Zaki Bano-Burns, Subject Matter Expert at SETL
11/12/2019

I recently left an investment bank after seven years and have joined SETL – an exciting startup in the technology space. It’s been a refreshing move and highlights a number of interesting differences between the two environments.

At the investment bank I was working alone in London, remote from the US based team. At SETL, I am now right in the thick of the action with all of my peers in close proximity. At a big bank you can be just a spot in the org chart, whereas now I am talking to the CEO one minute, a scrum master the next and business users the next. Being right in the middle of a driven, energetic team is breathtaking. I am sure this will accelerate the assimilation of ideas and knowledge from and to those around me that simply can’t happen when working in isolation.

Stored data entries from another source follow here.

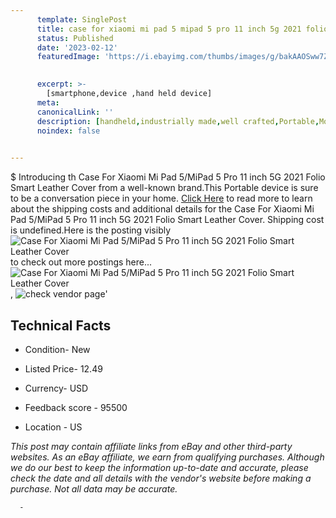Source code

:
 ```yaml
---
      template: SinglePost
      title: case for xiaomi mi pad 5 mipad 5 pro 11 inch 5g 2021 folio smart leather cover
      status: Published
      date: '2023-02-12'
      featuredImage: 'https://i.ebayimg.com/thumbs/images/g/bakAAOSww7ZjmpNx/s-l225.jpg'
       

      excerpt: >-
        [smartphone,device ,hand held device]
      meta:
      canonicalLink: ''
      description: [handheld,industrially made,well crafted,Portable,Mobile,Compact,Convenient,Lightweight,Maneuverable,Man-portable,Miniature,Carriable,Hand-held,Light,Holdable,Transportable,Mobile device,Pocket-sized,On-the-go,Wireless,Cordless,Compact size,Convenient size, smartphone,device ,hand held device]
      noindex: false
      

---
```

$
      Introducing th Case For Xiaomi Mi Pad 5/MiPad 5 Pro 11 inch 5G 2021 Folio Smart Leather Cover from a well-known brand.This Portable device  is sure to be a conversation piece in your home. [Click Here](https://www.ebay.com/itm/175534261891?hash=item28dea84683%3Ag%3AbakAAOSww7ZjmpNx&mkevt=1&mkcid=1&mkrid=711-53200-19255-0&campid=%253CePNCampaignId%253E&customid=%253CreferenceId%253E&toolid=10049) to read more to learn about the shipping costs and additional details for the Case For Xiaomi Mi Pad 5/MiPad 5 Pro 11 inch 5G 2021 Folio Smart Leather Cover. Shipping cost is undefined.Here is the posting visibly ![Case For Xiaomi Mi Pad 5/MiPad 5 Pro 11 inch 5G 2021 Folio Smart Leather Cover](https://i.ebayimg.com/thumbs/images/g/bakAAOSww7ZjmpNx/s-l225.jpg) to check out more postings here... ![Case For Xiaomi Mi Pad 5/MiPad 5 Pro 11 inch 5G 2021 Folio Smart Leather Cover](https://i.ebayimg.com/images/g/bakAAOSww7ZjmpNx/s-l1600.jpg), ![check vendor page](https://origin-galleryplus.ebayimg.com/ws/web/175534261891_2_0_1/225x225.jpg,https://origin-galleryplus.ebayimg.com/ws/web/175534261891_3_0_1/225x225.jpg,https://origin-galleryplus.ebayimg.com/ws/web/175534261891_4_0_1/225x225.jpg,https://origin-galleryplus.ebayimg.com/ws/web/175534261891_5_0_1/225x225.jpg,https://origin-galleryplus.ebayimg.com/ws/web/175534261891_6_0_1/225x225.jpg,https://origin-galleryplus.ebayimg.com/ws/web/175534261891_7_0_1/225x225.jpg,https://origin-galleryplus.ebayimg.com/ws/web/175534261891_8_0_1/225x225.jpg,https://origin-galleryplus.ebayimg.com/ws/web/175534261891_9_0_1/225x225.jpg,https://origin-galleryplus.ebayimg.com/ws/web/175534261891_10_0_1/225x225.jpg,https://origin-galleryplus.ebayimg.com/ws/web/175534261891_11_0_1/225x225.jpg,https://origin-galleryplus.ebayimg.com/ws/web/175534261891_12_0_1/225x225.jpg,https://origin-galleryplus.ebayimg.com/ws/web/175534261891_13_0_1/225x225.jpg)'

      

 ## Technical Facts 



     
      

 - Condition- New 


      

 - Listed Price- 12.49 


      

 - Currency- USD 


      

 - Feedback score - 95500 


      

 - Location - US 


      
      

 *_This post may contain affiliate links from eBay and other third-party websites. As an eBay affiliate, we earn from qualifying purchases. Although we do our best to keep the information up-to-date and accurate, please check the date and all details with the vendor's website before making a purchase. Not all data may be accurate._*




      -
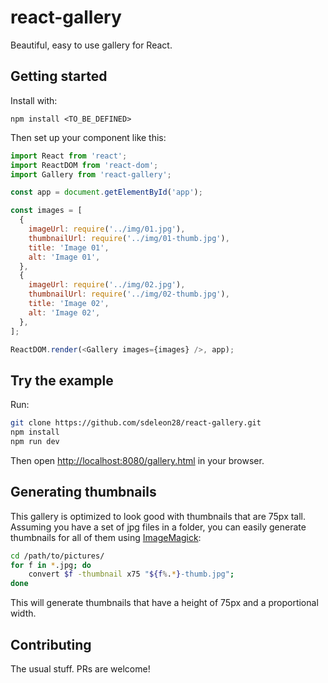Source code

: # react-gallery

Beautiful, easy to use gallery for React.

## Getting started

Install with:

```
npm install <TO_BE_DEFINED>
```

Then set up your component like this:

```js
import React from 'react';
import ReactDOM from 'react-dom';
import Gallery from 'react-gallery';

const app = document.getElementById('app');

const images = [
  {
    imageUrl: require('../img/01.jpg'),
    thumbnailUrl: require('../img/01-thumb.jpg'),
    title: 'Image 01',
    alt: 'Image 01',
  },
  {
    imageUrl: require('../img/02.jpg'),
    thumbnailUrl: require('../img/02-thumb.jpg'),
    title: 'Image 02',
    alt: 'Image 02',
  },
];

ReactDOM.render(<Gallery images={images} />, app);
```

## Try the example

Run:

```bash
git clone https://github.com/sdeleon28/react-gallery.git
npm install
npm run dev
```

Then open [http://localhost:8080/gallery.html](http://localhost:8080/gallery.html) in your browser.

## Generating thumbnails

This gallery is optimized to look good with thumbnails that are 75px tall. Assuming you have a set of jpg files in a folder, you can easily generate thumbnails for all of them using [ImageMagick](http://www.imagemagick.org/script/index.php):

```bash
cd /path/to/pictures/
for f in *.jpg; do
    convert $f -thumbnail x75 "${f%.*}-thumb.jpg";
done
```

This will generate thumbnails that have a height of 75px and a proportional width.

## Contributing

The usual stuff. PRs are welcome!
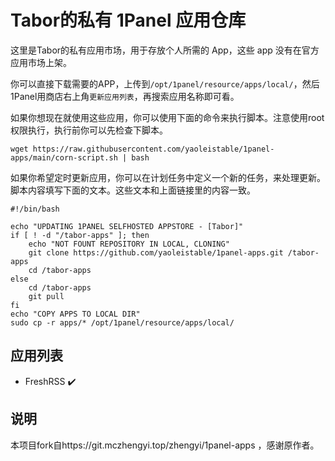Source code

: # Tabor的私有 1Panel 应用仓库

这里是Tabor的私有应用市场，用于存放个人所需的 App，这些 app 没有在官方应用市场上架。

你可以直接下载需要的APP，上传到`/opt/1panel/resource/apps/local/`，然后1Panel用商店右上角`更新应用列表`，再搜索应用名称即可看。

如果你想现在就使用这些应用，你可以使用下面的命令来执行脚本。注意使用root权限执行，执行前你可以先检查下脚本。

```shell
wget https://raw.githubusercontent.com/yaoleistable/1panel-apps/main/corn-script.sh | bash
```

如果你希望定时更新应用，你可以在计划任务中定义一个新的任务，来处理更新。脚本内容填写下面的文本。这些文本和上面链接里的内容一致。

```shell
#!/bin/bash

echo "UPDATING 1PANEL SELFHOSTED APPSTORE - [Tabor]"
if [ ! -d "/tabor-apps" ]; then
	echo "NOT FOUNT REPOSITORY IN LOCAL, CLONING"
	git clone https://github.com/yaoleistable/1panel-apps.git /tabor-apps
	cd /tabor-apps
else
	cd /tabor-apps
	git pull
fi
echo "COPY APPS TO LOCAL DIR"
sudo cp -r apps/* /opt/1panel/resource/apps/local/
```

## 应用列表

- FreshRSS ✔️

## 说明

本项目fork自https://git.mczhengyi.top/zhengyi/1panel-apps ，感谢原作者。

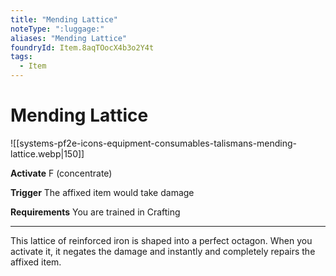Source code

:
 ```yaml
---
title: "Mending Lattice"
noteType: ":luggage:"
aliases: "Mending Lattice"
foundryId: Item.8aqTOocX4b3o2Y4t
tags:
  - Item
---
```


# Mending Lattice
![[systems-pf2e-icons-equipment-consumables-talismans-mending-lattice.webp|150]]

**Activate** F (concentrate)

**Trigger** The affixed item would take damage

**Requirements** You are trained in Crafting

* * *

This lattice of reinforced iron is shaped into a perfect octagon. When you activate it, it negates the damage and instantly and completely repairs the affixed item.
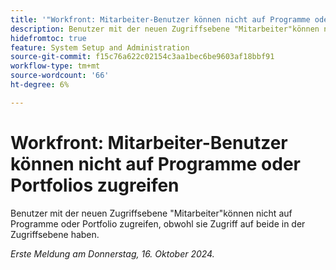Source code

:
 ```yaml
---
title: '"Workfront: Mitarbeiter-Benutzer können nicht auf Programme oder Portfolios zugreifen'
description: Benutzer mit der neuen Zugriffsebene "Mitarbeiter"können nicht auf Programme oder Portfolio zugreifen, obwohl sie Zugriff auf beide in der Zugriffsebene haben.
hidefromtoc: true
feature: System Setup and Administration
source-git-commit: f15c76a622c02154c3aa1bec6be9603af18bbf91
workflow-type: tm+mt
source-wordcount: '66'
ht-degree: 6%

---
```


# Workfront: Mitarbeiter-Benutzer können nicht auf Programme oder Portfolios zugreifen

Benutzer mit der neuen Zugriffsebene &quot;Mitarbeiter&quot;können nicht auf Programme oder Portfolio zugreifen, obwohl sie Zugriff auf beide in der Zugriffsebene haben.

_Erste Meldung am Donnerstag, 16. Oktober 2024._
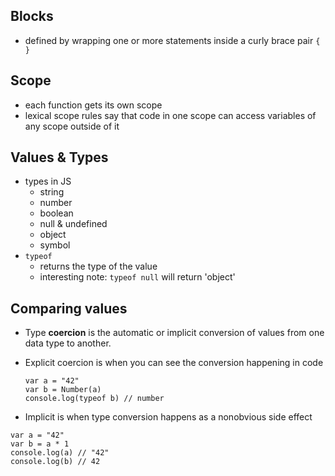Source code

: ## Blocks

- defined by wrapping one or more statements inside a curly brace pair `{ }`

## Scope

- each function gets its own scope
- lexical scope rules say that code in one scope can access variables of any scope outside of it

## Values & Types

- types in JS
  - string
  - number
  - boolean
  - null & undefined
  - object
  - symbol
- `typeof`
  - returns the type of the value
  - interesting note: `typeof null` will return 'object'

## Comparing values

- Type <strong>coercion</strong> is the automatic or implicit conversion of values from one data type to another.
- Explicit coercion is when you can see the conversion happening in code

  ```
  var a = "42"
  var b = Number(a)
  console.log(typeof b) // number
  ```

- Implicit is when type conversion happens as a nonobvious side effect

```
var a = "42"
var b = a * 1
console.log(a) // "42"
console.log(b) // 42
```
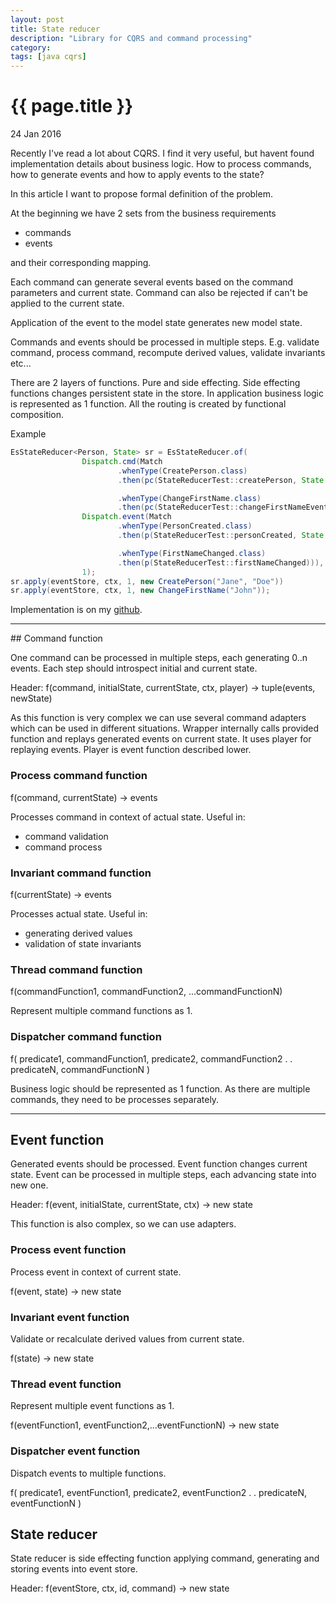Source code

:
 ```yaml
---
layout: post
title: State reducer
description: "Library for CQRS and command processing"
category:
tags: [java cqrs]
---
```


{{ page.title }}
================

<p class="meta">24 Jan 2016</p>

Recently I've read a lot about CQRS. I find it very useful, but havent found implementation details about business logic. How to process commands, how to generate events and how to apply events to the state?

In this article I want to propose formal definition of the problem.

At the beginning we have 2 sets from the business requirements

* commands
* events

and their corresponding mapping. 

Each command can generate several events based on the command parameters and current state. Command can also be rejected if can't be applied to the current state.

Application of the event to the model state generates new model state.

Commands and events should be processed in multiple steps. E.g. validate command, process command, recompute derived values, validate invariants etc...

There are 2 layers of functions. Pure and side effecting. Side effecting functions changes persistent state in the store. In application business logic is represented as 1 function. All the routing is created by functional composition.

Example

```java
EsStateReducer<Person, State> sr = EsStateReducer.of(
                Dispatch.cmd(Match
                        .whenType(CreatePerson.class)
                        .then(pc(StateReducerTest::createPerson, State.class))

                        .whenType(ChangeFirstName.class)
                        .then(pc(StateReducerTest::changeFirstNameEvent))),
                Dispatch.event(Match
                        .whenType(PersonCreated.class)
                        .then(p(StateReducerTest::personCreated, State.class))

                        .whenType(FirstNameChanged.class)
                        .then(p(StateReducerTest::firstNameChanged))),
                1);
sr.apply(eventStore, ctx, 1, new CreatePerson("Jane", "Doe"))
sr.apply(eventStore, ctx, 1, new ChangeFirstName("John"));
```

Implementation is on my <a href="https://github.com/tomasd/state-reducer">github</a>.

<hr/>
## Command function

One command can be processed in multiple steps, each generating 0..n events. Each step should introspect initial and current state.

Header:
f(command, initialState, currentState, ctx, player) -> tuple(events, newState)

As this function is very complex we can use several command adapters which can be used in different situations. Wrapper internally calls provided function and replays generated events on current state. It uses player for replaying events. Player is event function described lower.

### Process command function

f(command, currentState) -> events

Processes command in context of actual state. Useful in:

* command validation
* command process

### Invariant command function

f(currentState) -> events

Processes actual state. Useful in:

* generating derived values
* validation of state invariants

### Thread command function

f(commandFunction1, commandFunction2, ...commandFunctionN)
 
Represent multiple command functions as 1.

### Dispatcher command function

f(
   predicate1, commandFunction1,
   predicate2, commandFunction2
   .
   .
   predicateN, commandFunctionN
   )

Business logic should be represented as 1 function. As there are multiple commands, they need to be processes separately.

<hr/>

## Event function

Generated events should be processed. Event function changes current state. Event can be processed in multiple steps, each advancing state into new one.

Header:
f(event, initialState, currentState, ctx) -> new state

This function is also complex, so we can use adapters.

### Process event function

Process event in context of current state.

f(event, state) -> new state

### Invariant event function

Validate or recalculate derived values from current state.

f(state) -> new state

### Thread event function

Represent multiple event functions as 1.

f(eventFunction1, eventFunction2,...eventFunctionN) -> new state

### Dispatcher event function

Dispatch events to multiple functions.

f(
   predicate1, eventFunction1,
   predicate2, eventFunction2
   .
   .
   predicateN, eventFunctionN
   )
   
   
## State reducer

State reducer is side effecting function applying command, generating and storing events into event store.

Header:
f(eventStore, ctx, id, command) -> new state

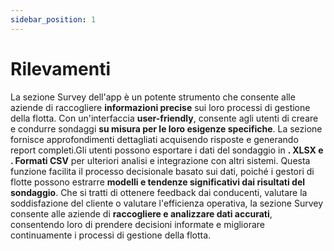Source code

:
 ```yaml
---
sidebar_position: 1
---
```


# Rilevamenti

La sezione Survey dell'app è un potente strumento che consente alle aziende di raccogliere **informazioni precise** sui loro processi di gestione della flotta. Con un'interfaccia **user-friendly**, consente agli utenti di creare e condurre sondaggi **su misura per le loro esigenze specifiche**. La sezione fornisce approfondimenti dettagliati acquisendo risposte e generando report completi.Gli utenti possono esportare i dati del sondaggio in **. XLSX e . Formati CSV** per ulteriori analisi e integrazione con altri sistemi. Questa funzione facilita il processo decisionale basato sui dati, poiché i gestori di flotte possono estrarre **modelli e tendenze significativi dai risultati del sondaggio**. Che si tratti di ottenere feedback dai conducenti, valutare la soddisfazione del cliente o valutare l'efficienza operativa, la sezione Survey consente alle aziende di **raccogliere e analizzare dati accurati**, consentendo loro di prendere decisioni informate e migliorare continuamente i processi di gestione della flotta.
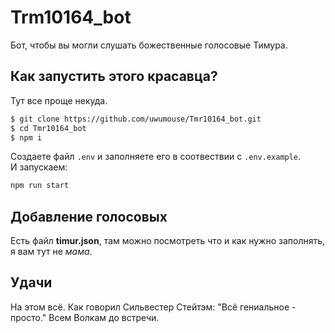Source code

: # Trm10164_bot
Бот, чтобы вы могли слушать божественные голосовые Тимура.

## Как запустить этого красавца?
Тут все проще некуда.
```bash
$ git clone https://github.com/uwumouse/Tmr10164_bot.git
$ cd Tmr10164_bot
$ npm i
```

Создаете файл `.env` и заполняете его в соотвествии с `.env.example`.  
И запускаем:
```bash
npm run start
```

## Добавление голосовых
Есть файл **timur.json**, там можно посмотреть что и как нужно заполнять, я вам тут не _мама_.

## Удачи
На этом всё. Как говорил Сильвестер Стейтэм: "Всё гениальное - просто."
Всем Волкам до встречи.

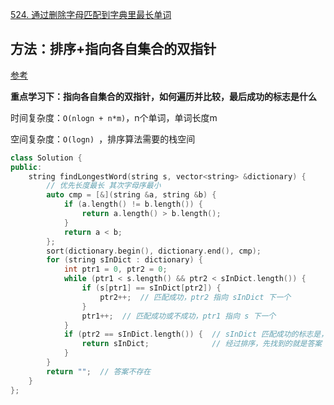 [524. 通过删除字母匹配到字典里最长单词](https://leetcode-cn.com/problems/longest-word-in-dictionary-through-deleting/)

## 方法：排序+指向各自集合的双指针

[参考](https://leetcode-cn.com/problems/longest-word-in-dictionary-through-deleting/solution/gong-shui-san-xie-xiang-jie-pai-xu-shuan-qi20/)

**重点学习下：指向各自集合的双指针，如何遍历并比较，最后成功的标志是什么**

时间复杂度：`O(nlogn + n*m)`，n个单词，单词长度m

空间复杂度：`O(logn) `，排序算法需要的栈空间

```c++
class Solution {
public:
    string findLongestWord(string s, vector<string> &dictionary) {
        // 优先长度最长 其次字母序最小
        auto cmp = [&](string &a, string &b) {
            if (a.length() != b.length()) {
                return a.length() > b.length();
            }
            return a < b;
        };
        sort(dictionary.begin(), dictionary.end(), cmp);
        for (string sInDict : dictionary) {
            int ptr1 = 0, ptr2 = 0;
            while (ptr1 < s.length() && ptr2 < sInDict.length()) {
                if (s[ptr1] == sInDict[ptr2]) {
                    ptr2++;  // 匹配成功，ptr2 指向 sInDict 下一个
                }
                ptr1++;  // 匹配成功或不成功，ptr1 指向 s 下一个
            }
            if (ptr2 == sInDict.length()) {  // sInDict 匹配成功的标志是，ptr2指针指到了最后一位+1
                return sInDict;              // 经过排序，先找到的就是答案
            }
        }
        return "";  // 答案不存在
    }
};
```

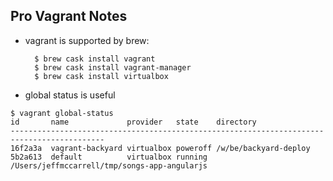 ## Pro Vagrant Notes

- vagrant is supported by brew:

        $ brew cask install vagrant
        $ brew cask install vagrant-manager
        $ brew cask install virtualbox

- global status is useful

```
$ vagrant global-status
id       name             provider   state    directory
-------------------------------------------------------------------------------------------
16f2a3a  vagrant-backyard virtualbox poweroff /w/be/backyard-deploy
5b2a613  default          virtualbox running  /Users/jeffmccarrell/tmp/songs-app-angularjs
```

The smaller scale of SETL brings a closeness and affinity that it is, understandably, impossible to achieve with a huge multinational. That manifests itself in being not just agile but nimble too. I could plan my days and weeks against monthly and quarterly strategies at the bank. At SETL, the direction of my day can (and frequently does) change tack in response to what is most important right now. I’m really enjoying having short term objectives that I can influence today to help us reach our longer term goals.

The team around me are infectiously talented and motivated. They are creative and knowledgeable. It’s a buzzy atmosphere with spontaneous interactions to keep the vibe going.

In amongst this energy there are, of course, challenges.

Starting a new position does bring out the imposter syndrome we all have but seldom recognise. Here’s the thing; it’s inevitable that when you become the new member of a team you probably don’t know everything they do. However – equally as important – you do know things they don’t.

We are all made up of three elements;

· our approach (attitude and execution)

· our skills (talents and capabilities) and

· our knowledge (experience and facts)

If you feel you are an imposter be aware that your approach, skills and knowledge are unique to you and that imposter syndrome exists on both sides. It’s natural and a sign that you will both learn and impart knowledge.

Specifically for me, I’ve come from a role managing projects to integrate systems into processes. Now I am bringing those experiences into a more technical environment where I am helping SETL design and build new systems. My immediate challenges are getting to grips with blockchain (which is new to me) and building a deeper knowledge of the SETL products and systems. So whilst I have much to learn, I also have much to bring.